About two years ago, district officials began examining the creation of a standardized curriculum for preschools. The goal was to develop a uniform approach to getting young students ready for kindergarten and beyond.

“If there is a silver bullet in education, it is getting kids ready for kindergarten,” said Ann Schloss, the district’s director of academic services. “Research tells us that students that are ready for kindergarten, they will have a more successful educational career.”

Some students start kindergarten as avid readers while others struggle to master the alphabet. Some have already spent two and three years in a structured preschool environment while others are just being introduced to school.

But Schloss said times have changed and solid preschool is more important than ever.

“The skills they are expected to know in kindergarten compared with what we were supposed to learn years ago are vastly different,” she said. “Everything is moved down in regards to standards.”

What was taught in kindergarten years ago is now covered in a typical preschool.

Last year, Ready, Set, Go was in the planning phases, but included three professional development workshops for preschool teachers hosted by Elyria Schools. A lesson in how to teach a core language arts and math concept was taught at each session, and more than 80 providers attended, which only showed the district they have an interested audience in preschool teachers.

This year, Ready, Set, Go has signed on 16 child-care centers with pre-kindergarten programs to participate in the collaborative.

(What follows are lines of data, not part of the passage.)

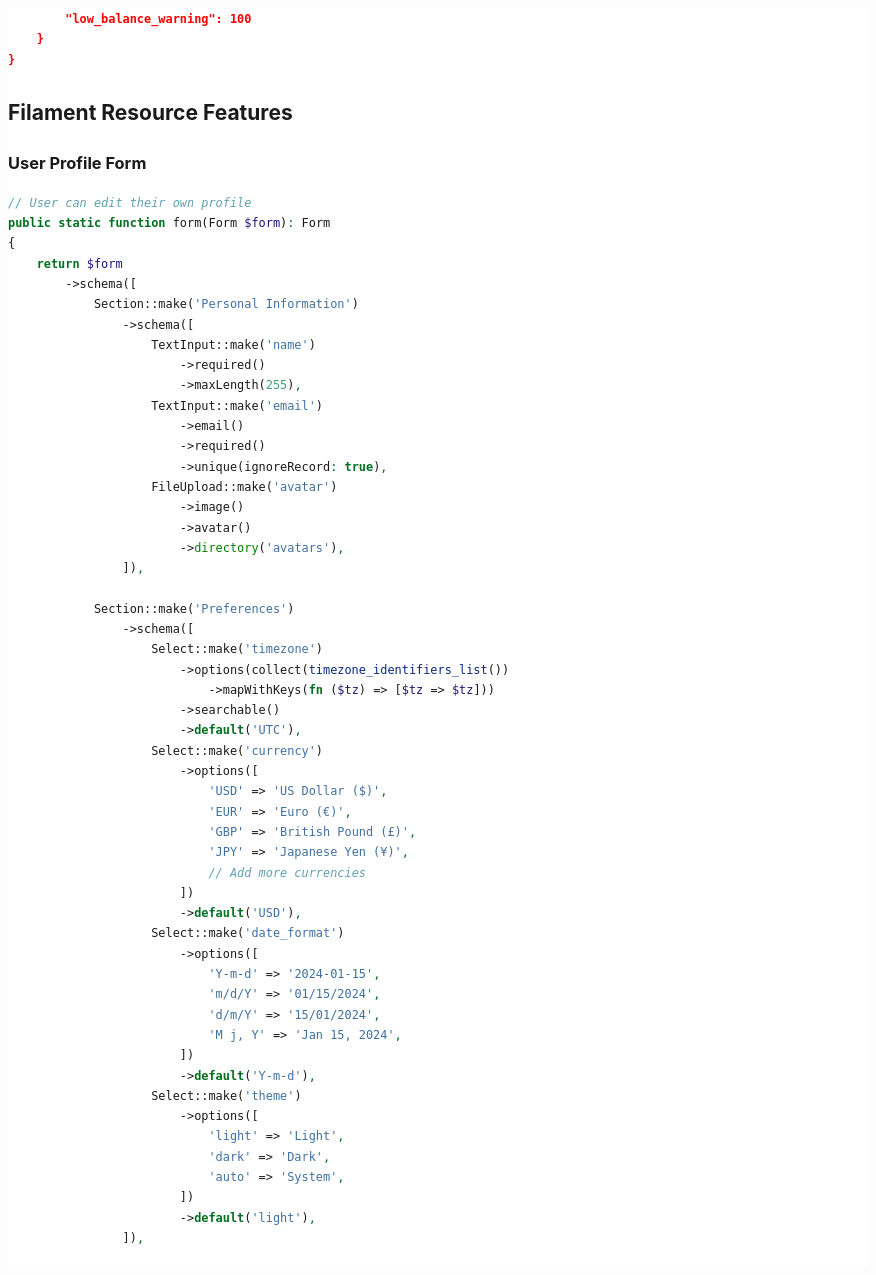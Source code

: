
 ```json
        "low_balance_warning": 100
    }
}
```

## Filament Resource Features

### User Profile Form
```php
// User can edit their own profile
public static function form(Form $form): Form
{
    return $form
        ->schema([
            Section::make('Personal Information')
                ->schema([
                    TextInput::make('name')
                        ->required()
                        ->maxLength(255),
                    TextInput::make('email')
                        ->email()
                        ->required()
                        ->unique(ignoreRecord: true),
                    FileUpload::make('avatar')
                        ->image()
                        ->avatar()
                        ->directory('avatars'),
                ]),
            
            Section::make('Preferences')
                ->schema([
                    Select::make('timezone')
                        ->options(collect(timezone_identifiers_list())
                            ->mapWithKeys(fn ($tz) => [$tz => $tz]))
                        ->searchable()
                        ->default('UTC'),
                    Select::make('currency')
                        ->options([
                            'USD' => 'US Dollar ($)',
                            'EUR' => 'Euro (€)',
                            'GBP' => 'British Pound (£)',
                            'JPY' => 'Japanese Yen (¥)',
                            // Add more currencies
                        ])
                        ->default('USD'),
                    Select::make('date_format')
                        ->options([
                            'Y-m-d' => '2024-01-15',
                            'm/d/Y' => '01/15/2024',
                            'd/m/Y' => '15/01/2024',
                            'M j, Y' => 'Jan 15, 2024',
                        ])
                        ->default('Y-m-d'),
                    Select::make('theme')
                        ->options([
                            'light' => 'Light',
                            'dark' => 'Dark',
                            'auto' => 'System',
                        ])
                        ->default('light'),
                ]),
            
```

“We are just trying to bridge that gap between pre-k and kindergarten,” Schloss said. “Once students come to us, we have a system in place where teachers know what is expected of their students each year as well as what students should have learned the previous year. But that same transition was missing from pre-k to kindergarten.”

Michele Henes, an associate professor of education and coordinator of the children’s learning program at Lorain County Community College, said the way Elyria Schools is embracing kindergarten readiness should be duplicated in the county and state.

Henes is also the co-chair of the REACHigher Council, which was started in 2007 to look at the entire spectrum of learning in Lorain County from preschool until the end of college.

“We need to be on the same page as educators — those in the birth-through-5 world with the k-through-12 world,” she said. “We need to make sure the child is successful and that starts with early education.”

Henes said parents who do not have their children in preschool should consider it the first step to kindergarten.

“Parents need to embrace that the birth-through-5 learning time is critical,” she said. “It should be a time of exploration, play and social skills, but a lot of learning should be going on. That’s the time when most of the skills of speech, prewriting and prereading are learned. In the right setting, we can still do that in a very non-threatening way for kids, in a play and exploration environment.”

Schloss said it will likely take at least three years to see sustainable change in the way prekindergarten is delivered in Elyria.

“But we know it will have a very positive impact on our kids,” she said.